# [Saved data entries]
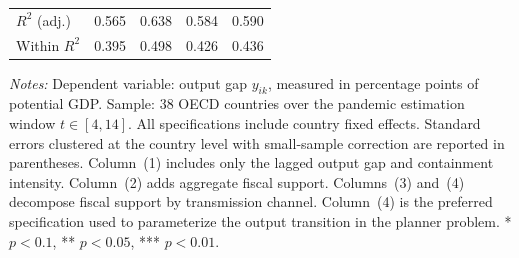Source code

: \begin{table}[H]
\begin{tabular}{@{} l c c c c @{}}
$R^2$ (adj.) & 0.565 & 0.638 & 0.584 & 0.590 \\
Within $R^2$ & 0.395 & 0.498 & 0.426 & 0.436 \\
\bottomrule
\end{tabular}
\vspace{4pt}
\parbox{\textwidth}{\scriptsize\textit{Notes:} Dependent variable: output gap $y_{ik}$, measured in percentage points of potential GDP. Sample: 38 OECD countries over the pandemic estimation window $t \in [4,14]$. All specifications include country fixed effects. Standard errors clustered at the country level with small-sample correction are reported in parentheses. Column~(1) includes only the lagged output gap and containment intensity. Column~(2) adds aggregate fiscal support. Columns~(3) and~(4) decompose fiscal support by transmission channel. Column~(4) is the preferred specification used to parameterize the output transition in the planner problem. * $p<0.1$, ** $p<0.05$, *** $p<0.01$.}
\end{table}
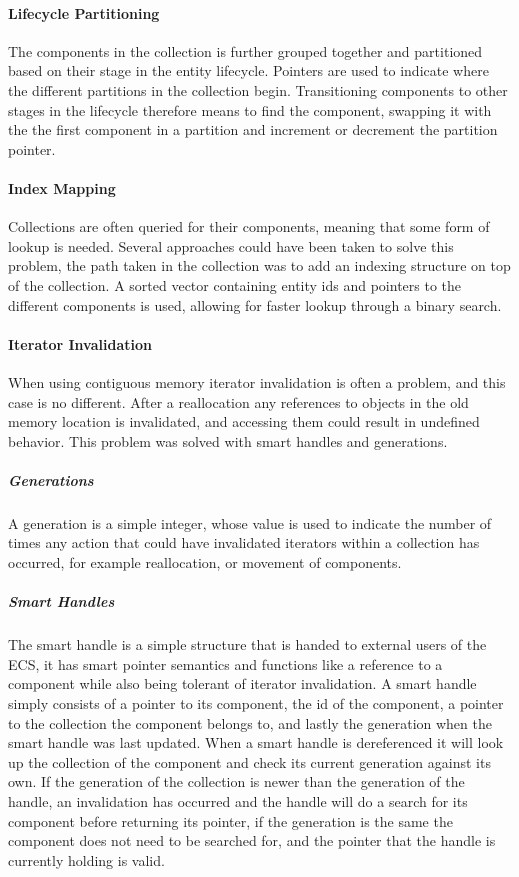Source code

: \paragraph{Lifecycle Partitioning}
The components in the collection is further grouped together and partitioned based on their stage
in the entity lifecycle.
Pointers are used to indicate where the different partitions in the collection begin.
Transitioning components to other stages in the lifecycle therefore means to find the component,
swapping it with the the first component in a partition and increment or decrement the partition pointer.

\paragraph{Index Mapping}
Collections are often queried for their components, meaning that some form of lookup is needed.
Several approaches could have been taken to solve this problem,
the path taken in the collection was to add an indexing structure on top of the collection.
A sorted vector containing entity ids and pointers to the different components is used,
allowing for faster lookup through a binary search.

\paragraph{Iterator Invalidation}
When using contiguous memory iterator invalidation is often a problem, and this case is no different.
After a reallocation any references to objects in the old memory location is invalidated,
and accessing them could result in undefined behavior.
This problem was solved with smart handles and generations.

\subparagraph{Generations}
A generation is a simple integer, whose value is used to indicate the number of times any action that
could have invalidated iterators within a collection has occurred, for example reallocation,
or movement of components.

\subparagraph{Smart Handles}
The smart handle is a simple structure that is handed to external users of the ECS,
it has smart pointer semantics and functions like a reference to a component while also being tolerant of iterator invalidation.
A smart handle simply consists of a pointer to its component, the id of the component,
a pointer to the collection the component belongs to, and lastly the generation when the smart handle was last updated.
When a smart handle is dereferenced it will look up the collection of the component and check its current generation
against its own. If the generation of the collection is newer than the generation of the handle,
an invalidation has occurred and the handle will do a search for its component before returning its pointer,
if the generation is the same the component does not need to be searched for, and the pointer that the handle is currently holding is valid.

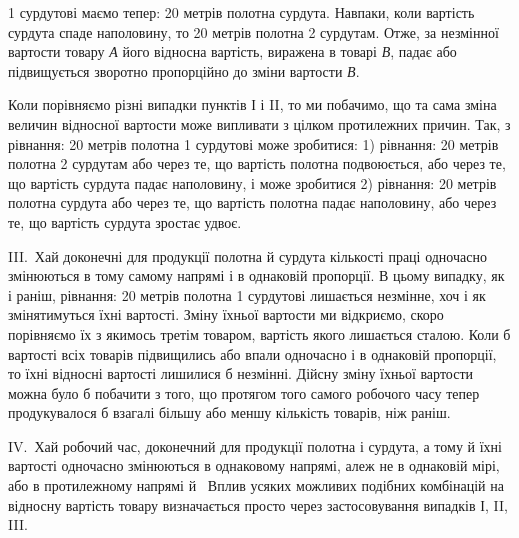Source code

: \parcont{}  %
1 сурдутові маємо тепер: 20 метрів полотна \deq{}  сурдута. Навпаки,
коли вартість сурдута спаде наполовину, то 20 метрів полотна
\deq{} 2 сурдутам. Отже, за незмінної вартости товару \emph{А} його
відносна вартість, виражена в товарі \emph{В}, падає або підвищується
зворотно пропорційно до зміни вартости \emph{В}.

Коли порівняємо різні випадки пунктів І і II, то ми побачимо,
що та сама зміна величин відносної вартости може випливати з
цілком протилежних причин. Так, з рівнання: 20 метрів полотна
\deq{} 1 сурдутові може зробитися: 1) рівнання: 20 метрів
полотна \deq{} 2 сурдутам або через те, що вартість полотна подвоюється,
або через те, що вартість сурдута падає наполовину, і
може зробитися 2) рівнання: 20 метрів полотна \deq{}  сурдута
або через те, що вартість полотна падає наполовину, або через те,
що вартість сурдута зростає удвоє.

III.~Хай доконечні для продукції полотна й сурдута кількості
праці одночасно змінюються в тому самому напрямі і в однаковій
пропорції. В цьому випадку, як і раніш, рівнання: 20 метрів
полотна \deq{} 1 сурдутові лишається незмінне, хоч і як змінятимуться
їхні вартості. Зміну їхньої вартости ми відкриємо, скоро
порівняємо їх з якимось третім товаром, вартість якого лишається
сталою. Коли б вартості всіх товарів підвищились або впали
одночасно і в однаковій пропорції, то їхні відносні вартості лишилися
б незмінні. Дійсну зміну їхньої вартости можна було б
побачити з того, що протягом того самого робочого часу тепер
продукувалося б взагалі більшу або меншу кількість товарів,
ніж раніш.

IV.~Хай робочий час, доконечний для продукції полотна і
сурдута, а тому й їхні вартості одночасно змінюються в однаковому
напрямі, алеж не в однаковій мірі, або в протилежному
напрямі й~ Вплив усяких можливих подібних комбінацій
на відносну вартість товару визначається просто через застосовування
випадків І, II, III.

# [EXERCISE]
Please return a copy of each line in the entries that has the string "наполовину".

# [SOLUTION FOR THIS TASK]
коли вартість сурдута спаде наполовину, то 20 метрів полотна
або через те, що вартість сурдута падає наполовину, і
або через те, що вартість полотна падає наполовину, або через те,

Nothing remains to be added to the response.